(Source information begins)

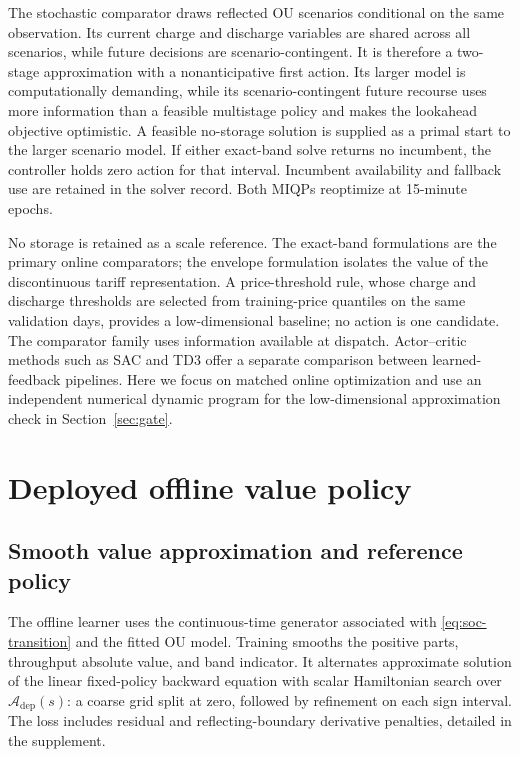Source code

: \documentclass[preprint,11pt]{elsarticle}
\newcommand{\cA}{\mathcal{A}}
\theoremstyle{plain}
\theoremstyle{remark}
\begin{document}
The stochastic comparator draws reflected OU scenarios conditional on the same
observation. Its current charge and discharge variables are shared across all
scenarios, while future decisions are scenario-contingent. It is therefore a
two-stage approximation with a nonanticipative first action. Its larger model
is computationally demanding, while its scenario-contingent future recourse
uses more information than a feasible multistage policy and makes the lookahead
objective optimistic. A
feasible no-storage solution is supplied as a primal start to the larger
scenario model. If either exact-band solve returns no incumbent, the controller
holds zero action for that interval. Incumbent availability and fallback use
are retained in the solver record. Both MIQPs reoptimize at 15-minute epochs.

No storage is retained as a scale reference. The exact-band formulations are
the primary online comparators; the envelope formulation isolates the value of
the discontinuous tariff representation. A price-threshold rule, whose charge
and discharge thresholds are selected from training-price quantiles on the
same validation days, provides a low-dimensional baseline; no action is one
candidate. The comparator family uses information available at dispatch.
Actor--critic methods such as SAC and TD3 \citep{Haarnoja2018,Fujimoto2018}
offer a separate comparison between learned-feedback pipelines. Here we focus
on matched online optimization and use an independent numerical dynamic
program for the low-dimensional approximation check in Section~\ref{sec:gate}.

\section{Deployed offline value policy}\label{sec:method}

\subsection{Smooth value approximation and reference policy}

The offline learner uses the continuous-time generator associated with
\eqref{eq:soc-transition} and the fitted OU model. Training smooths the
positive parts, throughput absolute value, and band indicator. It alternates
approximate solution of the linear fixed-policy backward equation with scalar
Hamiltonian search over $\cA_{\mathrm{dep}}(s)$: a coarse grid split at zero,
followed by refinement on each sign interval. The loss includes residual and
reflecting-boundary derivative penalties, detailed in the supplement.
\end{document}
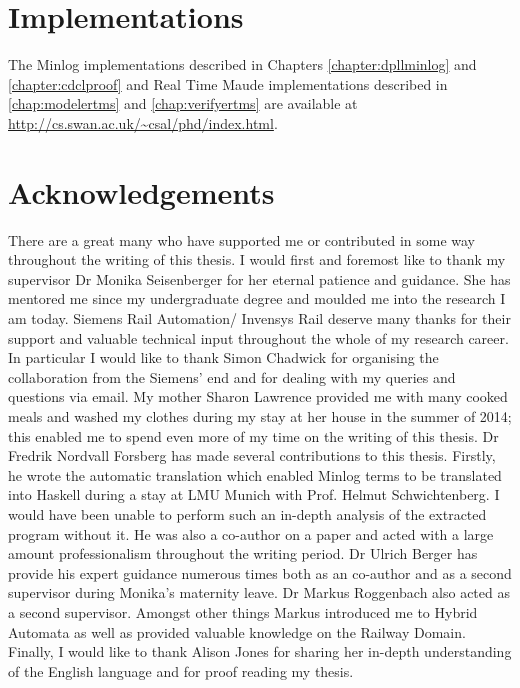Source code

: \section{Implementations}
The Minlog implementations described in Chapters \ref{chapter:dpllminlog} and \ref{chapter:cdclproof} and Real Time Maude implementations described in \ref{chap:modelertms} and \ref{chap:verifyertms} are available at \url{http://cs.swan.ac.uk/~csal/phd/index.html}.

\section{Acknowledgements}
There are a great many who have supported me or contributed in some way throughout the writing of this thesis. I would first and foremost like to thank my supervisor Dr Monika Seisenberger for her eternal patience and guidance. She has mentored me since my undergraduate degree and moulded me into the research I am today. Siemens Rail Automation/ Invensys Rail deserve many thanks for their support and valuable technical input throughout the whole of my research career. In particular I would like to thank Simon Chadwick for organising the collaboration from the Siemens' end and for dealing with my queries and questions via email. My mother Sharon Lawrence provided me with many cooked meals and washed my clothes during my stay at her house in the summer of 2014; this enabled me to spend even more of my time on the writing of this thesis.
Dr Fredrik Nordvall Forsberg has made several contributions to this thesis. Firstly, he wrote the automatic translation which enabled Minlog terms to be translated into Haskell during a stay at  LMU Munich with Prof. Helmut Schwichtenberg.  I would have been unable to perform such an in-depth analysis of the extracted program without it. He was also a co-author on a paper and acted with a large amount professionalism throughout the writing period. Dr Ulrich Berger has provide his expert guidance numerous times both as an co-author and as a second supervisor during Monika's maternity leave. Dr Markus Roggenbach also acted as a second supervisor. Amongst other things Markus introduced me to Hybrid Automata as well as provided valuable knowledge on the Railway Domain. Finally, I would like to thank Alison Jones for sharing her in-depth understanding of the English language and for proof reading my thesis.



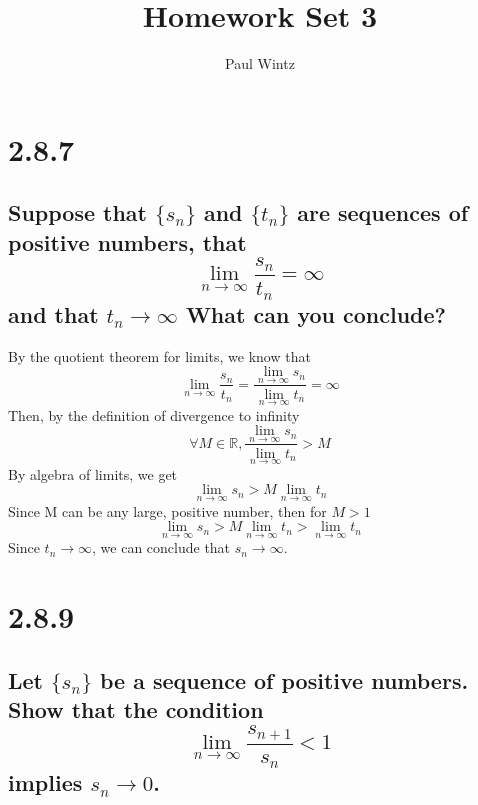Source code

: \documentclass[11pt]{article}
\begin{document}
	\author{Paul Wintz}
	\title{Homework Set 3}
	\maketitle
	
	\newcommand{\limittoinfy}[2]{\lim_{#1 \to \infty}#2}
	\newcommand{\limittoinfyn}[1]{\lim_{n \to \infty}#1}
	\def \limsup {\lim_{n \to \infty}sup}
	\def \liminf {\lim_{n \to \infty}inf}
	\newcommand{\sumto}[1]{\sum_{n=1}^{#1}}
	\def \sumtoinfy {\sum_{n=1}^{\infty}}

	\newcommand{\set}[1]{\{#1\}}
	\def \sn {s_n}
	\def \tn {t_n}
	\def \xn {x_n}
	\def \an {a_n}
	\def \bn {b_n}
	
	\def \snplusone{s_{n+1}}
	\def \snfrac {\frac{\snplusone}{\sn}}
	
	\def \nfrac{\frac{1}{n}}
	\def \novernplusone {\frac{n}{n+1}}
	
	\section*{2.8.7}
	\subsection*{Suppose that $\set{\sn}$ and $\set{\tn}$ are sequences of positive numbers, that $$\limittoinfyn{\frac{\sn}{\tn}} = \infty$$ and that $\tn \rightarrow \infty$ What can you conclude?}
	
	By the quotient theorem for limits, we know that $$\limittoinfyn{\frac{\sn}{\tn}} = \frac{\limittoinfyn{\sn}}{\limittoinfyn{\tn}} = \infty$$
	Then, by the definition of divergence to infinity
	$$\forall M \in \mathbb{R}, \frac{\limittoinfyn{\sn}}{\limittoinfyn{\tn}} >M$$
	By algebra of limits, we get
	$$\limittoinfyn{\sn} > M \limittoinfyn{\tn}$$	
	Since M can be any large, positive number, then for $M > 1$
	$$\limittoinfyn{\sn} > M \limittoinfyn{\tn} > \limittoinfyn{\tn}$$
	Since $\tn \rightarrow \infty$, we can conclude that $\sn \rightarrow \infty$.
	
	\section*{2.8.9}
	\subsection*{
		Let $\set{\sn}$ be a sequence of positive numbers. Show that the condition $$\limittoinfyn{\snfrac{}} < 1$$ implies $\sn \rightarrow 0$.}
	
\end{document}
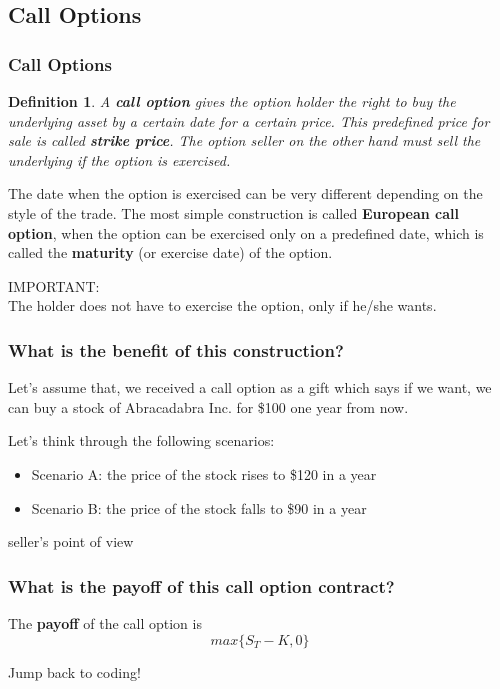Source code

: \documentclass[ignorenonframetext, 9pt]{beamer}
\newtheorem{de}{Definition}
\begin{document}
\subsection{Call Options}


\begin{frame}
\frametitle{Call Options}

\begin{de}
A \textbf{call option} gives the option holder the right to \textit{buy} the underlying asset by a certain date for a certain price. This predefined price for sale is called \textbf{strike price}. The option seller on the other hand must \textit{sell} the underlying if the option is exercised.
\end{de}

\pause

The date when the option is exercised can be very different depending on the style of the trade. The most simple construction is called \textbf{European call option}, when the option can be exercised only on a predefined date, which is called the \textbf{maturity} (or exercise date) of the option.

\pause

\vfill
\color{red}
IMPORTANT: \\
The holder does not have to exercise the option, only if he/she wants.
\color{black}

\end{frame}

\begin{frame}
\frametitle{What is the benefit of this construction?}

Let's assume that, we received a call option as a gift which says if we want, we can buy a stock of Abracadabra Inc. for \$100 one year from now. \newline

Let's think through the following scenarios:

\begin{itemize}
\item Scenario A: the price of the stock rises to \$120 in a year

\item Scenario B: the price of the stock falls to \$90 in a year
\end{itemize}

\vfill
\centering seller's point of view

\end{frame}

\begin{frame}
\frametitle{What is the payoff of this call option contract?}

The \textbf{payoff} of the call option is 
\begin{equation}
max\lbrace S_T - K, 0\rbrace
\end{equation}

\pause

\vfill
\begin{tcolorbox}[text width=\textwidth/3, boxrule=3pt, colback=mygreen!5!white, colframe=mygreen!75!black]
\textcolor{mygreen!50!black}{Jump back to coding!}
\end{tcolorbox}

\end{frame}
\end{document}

(Source information ends)
(Source information begins)

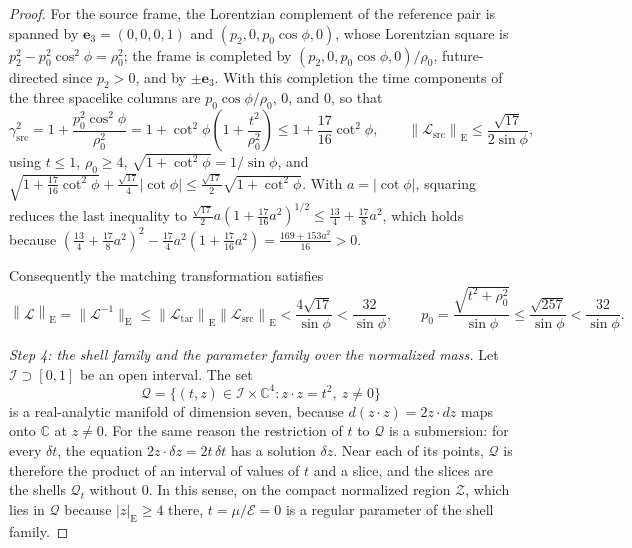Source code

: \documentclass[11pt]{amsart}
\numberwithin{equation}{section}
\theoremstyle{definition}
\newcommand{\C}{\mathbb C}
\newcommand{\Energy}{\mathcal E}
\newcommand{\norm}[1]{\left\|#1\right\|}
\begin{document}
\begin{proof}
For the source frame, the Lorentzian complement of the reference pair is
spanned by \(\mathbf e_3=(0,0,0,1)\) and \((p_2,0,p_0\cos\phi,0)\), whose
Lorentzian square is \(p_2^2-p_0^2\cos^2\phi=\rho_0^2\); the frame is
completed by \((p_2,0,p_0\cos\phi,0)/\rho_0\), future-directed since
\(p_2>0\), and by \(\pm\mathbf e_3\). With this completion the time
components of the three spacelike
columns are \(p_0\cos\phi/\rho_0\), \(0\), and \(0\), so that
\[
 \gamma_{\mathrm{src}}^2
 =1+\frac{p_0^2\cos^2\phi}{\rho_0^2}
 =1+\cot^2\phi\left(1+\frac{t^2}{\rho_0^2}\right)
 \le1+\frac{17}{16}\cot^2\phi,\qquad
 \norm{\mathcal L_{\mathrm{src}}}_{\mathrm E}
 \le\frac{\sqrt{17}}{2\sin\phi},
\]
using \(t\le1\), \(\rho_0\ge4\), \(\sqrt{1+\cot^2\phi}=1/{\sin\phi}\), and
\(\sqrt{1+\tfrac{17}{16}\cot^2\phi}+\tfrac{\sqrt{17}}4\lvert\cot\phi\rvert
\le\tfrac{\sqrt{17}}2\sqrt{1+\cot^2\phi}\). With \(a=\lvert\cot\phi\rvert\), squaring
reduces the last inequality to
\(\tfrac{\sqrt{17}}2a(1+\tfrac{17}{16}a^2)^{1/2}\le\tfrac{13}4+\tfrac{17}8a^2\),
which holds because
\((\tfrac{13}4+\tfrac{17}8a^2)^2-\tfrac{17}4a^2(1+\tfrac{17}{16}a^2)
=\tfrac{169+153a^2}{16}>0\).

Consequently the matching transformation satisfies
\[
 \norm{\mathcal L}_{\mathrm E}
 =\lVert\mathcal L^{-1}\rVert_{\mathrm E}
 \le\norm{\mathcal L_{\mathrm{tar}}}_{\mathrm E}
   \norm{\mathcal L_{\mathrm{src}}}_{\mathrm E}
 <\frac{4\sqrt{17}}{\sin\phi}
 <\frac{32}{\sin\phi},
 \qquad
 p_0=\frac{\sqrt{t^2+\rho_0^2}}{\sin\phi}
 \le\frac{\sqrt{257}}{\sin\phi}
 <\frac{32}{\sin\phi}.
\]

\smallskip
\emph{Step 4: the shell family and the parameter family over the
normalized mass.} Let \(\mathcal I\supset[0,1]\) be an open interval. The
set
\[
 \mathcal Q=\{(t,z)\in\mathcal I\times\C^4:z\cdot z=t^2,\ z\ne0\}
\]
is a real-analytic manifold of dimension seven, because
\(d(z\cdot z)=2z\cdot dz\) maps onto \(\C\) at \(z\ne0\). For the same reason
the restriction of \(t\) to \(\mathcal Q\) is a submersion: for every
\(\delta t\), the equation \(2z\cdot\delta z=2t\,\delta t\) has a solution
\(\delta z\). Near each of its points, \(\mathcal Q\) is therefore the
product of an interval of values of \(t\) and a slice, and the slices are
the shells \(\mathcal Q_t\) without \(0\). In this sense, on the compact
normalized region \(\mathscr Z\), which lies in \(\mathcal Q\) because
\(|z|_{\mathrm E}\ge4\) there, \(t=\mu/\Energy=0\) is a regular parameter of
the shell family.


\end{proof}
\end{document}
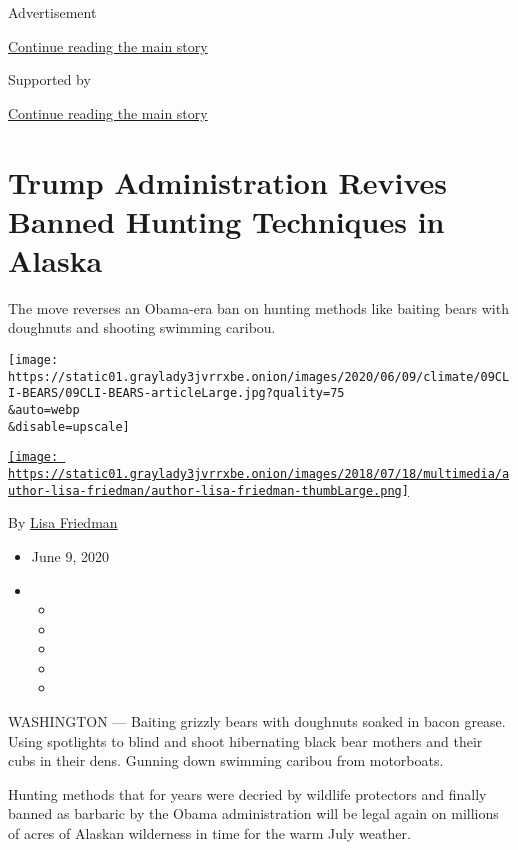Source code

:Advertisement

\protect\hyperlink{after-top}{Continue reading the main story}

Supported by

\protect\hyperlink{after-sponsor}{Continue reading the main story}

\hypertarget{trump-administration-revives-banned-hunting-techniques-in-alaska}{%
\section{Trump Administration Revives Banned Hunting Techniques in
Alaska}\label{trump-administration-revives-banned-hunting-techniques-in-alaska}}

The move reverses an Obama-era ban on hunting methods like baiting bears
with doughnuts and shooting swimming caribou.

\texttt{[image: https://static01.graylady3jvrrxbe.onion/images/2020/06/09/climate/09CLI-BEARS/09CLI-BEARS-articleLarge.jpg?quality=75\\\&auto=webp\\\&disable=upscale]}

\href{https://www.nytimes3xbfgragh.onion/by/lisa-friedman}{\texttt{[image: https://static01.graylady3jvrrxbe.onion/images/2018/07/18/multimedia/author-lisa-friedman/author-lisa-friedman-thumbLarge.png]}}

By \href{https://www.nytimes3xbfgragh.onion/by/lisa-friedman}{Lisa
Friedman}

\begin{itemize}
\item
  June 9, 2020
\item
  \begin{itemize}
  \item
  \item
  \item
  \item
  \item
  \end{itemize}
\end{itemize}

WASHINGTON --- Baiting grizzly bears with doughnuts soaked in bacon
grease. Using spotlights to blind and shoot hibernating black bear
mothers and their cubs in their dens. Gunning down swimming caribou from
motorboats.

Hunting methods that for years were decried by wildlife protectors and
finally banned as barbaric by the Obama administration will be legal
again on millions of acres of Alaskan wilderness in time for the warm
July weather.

(Source information ends)
(Source information begins)

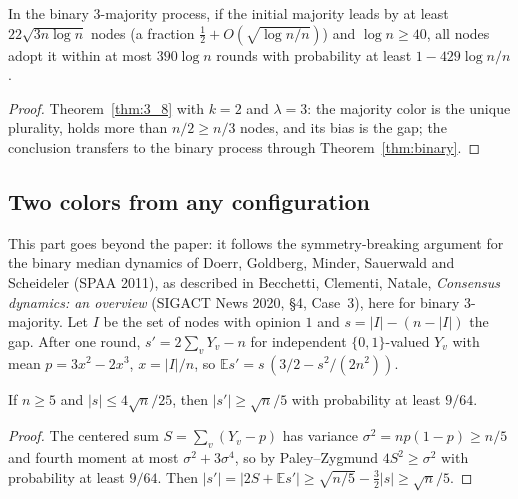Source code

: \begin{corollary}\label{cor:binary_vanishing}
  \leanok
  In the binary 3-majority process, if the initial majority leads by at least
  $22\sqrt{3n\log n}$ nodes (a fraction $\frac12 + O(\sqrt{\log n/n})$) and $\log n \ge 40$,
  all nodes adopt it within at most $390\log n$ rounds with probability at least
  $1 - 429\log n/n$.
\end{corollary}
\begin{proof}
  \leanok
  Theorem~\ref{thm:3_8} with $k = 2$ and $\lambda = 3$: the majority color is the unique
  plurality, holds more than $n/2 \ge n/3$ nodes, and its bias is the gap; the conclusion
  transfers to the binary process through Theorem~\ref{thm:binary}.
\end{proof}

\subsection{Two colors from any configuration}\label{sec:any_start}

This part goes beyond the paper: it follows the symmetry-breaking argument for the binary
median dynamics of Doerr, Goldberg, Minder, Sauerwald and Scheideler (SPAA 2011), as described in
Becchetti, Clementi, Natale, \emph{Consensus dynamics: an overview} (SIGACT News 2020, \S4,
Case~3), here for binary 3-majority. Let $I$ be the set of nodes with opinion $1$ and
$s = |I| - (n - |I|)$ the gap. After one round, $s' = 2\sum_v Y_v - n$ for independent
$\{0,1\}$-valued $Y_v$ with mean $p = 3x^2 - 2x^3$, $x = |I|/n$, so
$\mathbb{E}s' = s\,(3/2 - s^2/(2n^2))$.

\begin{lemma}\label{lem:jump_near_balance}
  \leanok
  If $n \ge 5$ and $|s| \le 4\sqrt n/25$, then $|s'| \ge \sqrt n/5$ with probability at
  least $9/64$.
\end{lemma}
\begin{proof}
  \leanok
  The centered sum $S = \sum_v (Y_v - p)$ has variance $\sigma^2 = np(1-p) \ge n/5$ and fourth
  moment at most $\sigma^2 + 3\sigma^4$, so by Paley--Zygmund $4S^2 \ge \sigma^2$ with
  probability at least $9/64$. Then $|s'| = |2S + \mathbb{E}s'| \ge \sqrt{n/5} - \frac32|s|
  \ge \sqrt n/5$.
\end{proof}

(Source information ends)

● **Work to complete**
Locate all lines in the listing above with the word "process" and copy them.

● **Task solution**
  In the binary 3-majority process, if the initial majority leads by at least
  transfers to the binary process through Theorem~\ref{thm:binary}.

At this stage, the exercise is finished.